If Ken Burns and Lynn Novick's rich, nuanced 2011 documentary Prohibition does anything, it is to show how complex both the causes and effects of America's "Great Experiment" really were.
The coalition that achieved the 18th Amendment to the US Constitution, banning the production, importation, transportation and sale of alcoholic beverages, embodied many different agendas.
The Women's Christian Temperance Union correctly perceived that alcohol abuse by men had devastating social consequences, particularly for women and children – but campaigned over decades for abstinence and eventual prohibition of alcohol as part of a platform of broader social reform. The Anti-Saloon Alliance, by contrast, was a brutally effective political pressure group that cared little about broader social issues and was absolutist in its stance.
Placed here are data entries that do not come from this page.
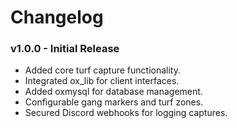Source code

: # Changelog

### v1.0.0 - Initial Release

- Added core turf capture functionality.
- Integrated ox_lib for client interfaces.
- Added oxmysql for database management.
- Configurable gang markers and turf zones.
- Secured Discord webhooks for logging captures.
In the South, Prohibition was a Jim Crow cause; in the North, it was often blatantly anti-immigrant (German and Italian immigrants arrived with cultures in which alcohol played a strong traditional role and always resisted Prohibition). Although Prohibition was enacted under a Republican presidency, Democrats and Republicans, conservatives and reformers all fell either side of the line in the years before and during Prohibition.
And although we're used to thinking of the Experiment as a monstrous failure, its effects weren't all bad. Many Americans did in fact stop drinking and the overall death rate from alcoholism dropped nearly 80% (it subsequently rose again during Prohibition, but never quite to pre-1920 levels). It immediately got rid of the saloons, men-only boozing spaces that had become a destructive social anchronism by the 20th century. And with that order broken down, the speakeasies became places where women could participate. The New Yorker launched in 1925, in the midst of Prohibition, and in that year began running the columns of Lois Long, who chronicled the city's illicit nightlife (under the pseudonym "Lipstick") with a boldness and sexual openness that was revoutionary.
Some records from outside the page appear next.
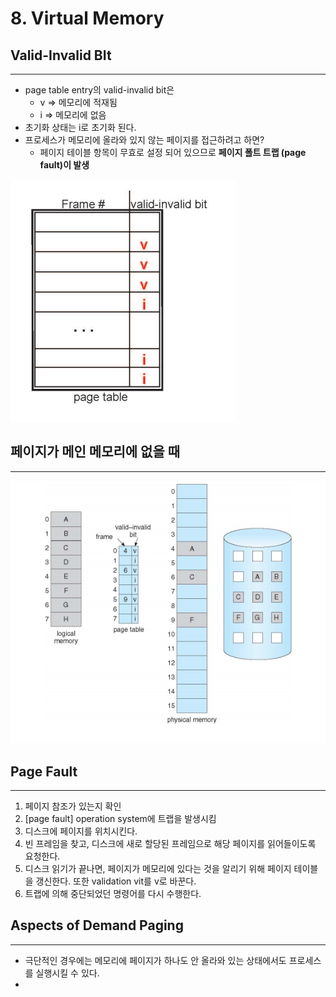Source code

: # 8. Virtual Memory

## Valid-Invalid BIt

---

- page table entry의 valid-invalid bit은
    - v ⇒ 메모리에 적재됨
    - i ⇒ 메모리에 없음
- 초기화 상태는 i로 초기화 된다.
- 프로세스가 메모리에 올라와 있지 않는 페이지를 접근하려고 하면?
    - 페이지 테이블 항목이 무효로 설정 되어 있으므로 **페이지 폴트 트랩 (page fault)이 발생**

![8%20Virtual%20Memory%20c5e2c301da6d46cf9ce085f44aaab3d8/Untitled.png](8%20Virtual%20Memory%20c5e2c301da6d46cf9ce085f44aaab3d8/Untitled.png)

## 페이지가 메인 메모리에 없을 때

---

![8%20Virtual%20Memory%20c5e2c301da6d46cf9ce085f44aaab3d8/Untitled%201.png](8%20Virtual%20Memory%20c5e2c301da6d46cf9ce085f44aaab3d8/Untitled%201.png)

## Page Fault

---

1. 페이지 참조가 있는지 확인
2. [page fault] operation system에 트랩을 발생시킴
3. 디스크에 페이지를 위치시킨다. 
4. 빈 프레임을 찾고, 디스크에 새로 할당된 프레임으로 해당 페이지를 읽어들이도록 요청한다. 
5. 디스크 읽기가 끝나면, 페이지가 메모리에 있다는 것을 알리기 위해 페이지 테이블을 갱신한다. 또한 validation vit를 v로 바꾼다. 
6. 트랩에 의해 중단되었던 명령어를 다시 수행한다. 

## Aspects of Demand Paging

---

- 극단적인 경우에는 메모리에 페이지가 하나도 안 올라와 있는 상태에서도 프로세스를 실행시킬 수 있다.
-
Long's prose, as quoted in the third and final episode of the five-hour documentary, is delicious and the joy of Prohibition is really its writing: both in the epigrammatic quotes from Long, HL Mencken and their contemparies and in the elegant, perfectly balanced scripts of long-time Burns collaborator Geoffrey Ward. The words, married with a trove of period photography and film, are more vivid than any full-colour reconstructed whizz-bang.
But, of course, Prohibition was a failure. It created almost instantly a network of organised, violent crime that never went away. Whole police forces and legislatures were paid off. Hard liquor supplanted beer again. Child drinking rose. Many thousands died from booze bulked out with wood alcohol. Loopholes abounded. And a generation of Americans learned to hold the law in contempt and become "a nation of hypocrites".
There are obvious parallels with modern drug prohibition – too many to mention – but they are never explicitly drawn. The documentary leaves them for viewers to draw.
Yet there is a modern resonance that the film-makers could not have anticipated in 2011. It's the part of the Prohibition struggle that pitted the rural America against the thriving cities, conservatism against liberalism and modernity. Then, as now, immigrants and people of colour were cast as the enemies of order and safety.
That's the dynamic that got us Donald Trump – and, in Prohibition's case, it did pass. But it took nearly 14 years and a great deal of suffering to correct. Urban America will be hoping it doesn't have to wait so long this time.
In a way, the worst news is implied by the closing credits. Three of the funders – the Corporation for Public Broadcasting, the National Endowment for the Humanities and PBS itself – would be eradicated by the budget proferred by the Trump White House. The many archives and museums which provided material would very likely suffer too.
A danger of the present political barbarism may yet be that it prevents Americans from learning from their own history.
Prohibition is currently available for viewing on Netflix NZ.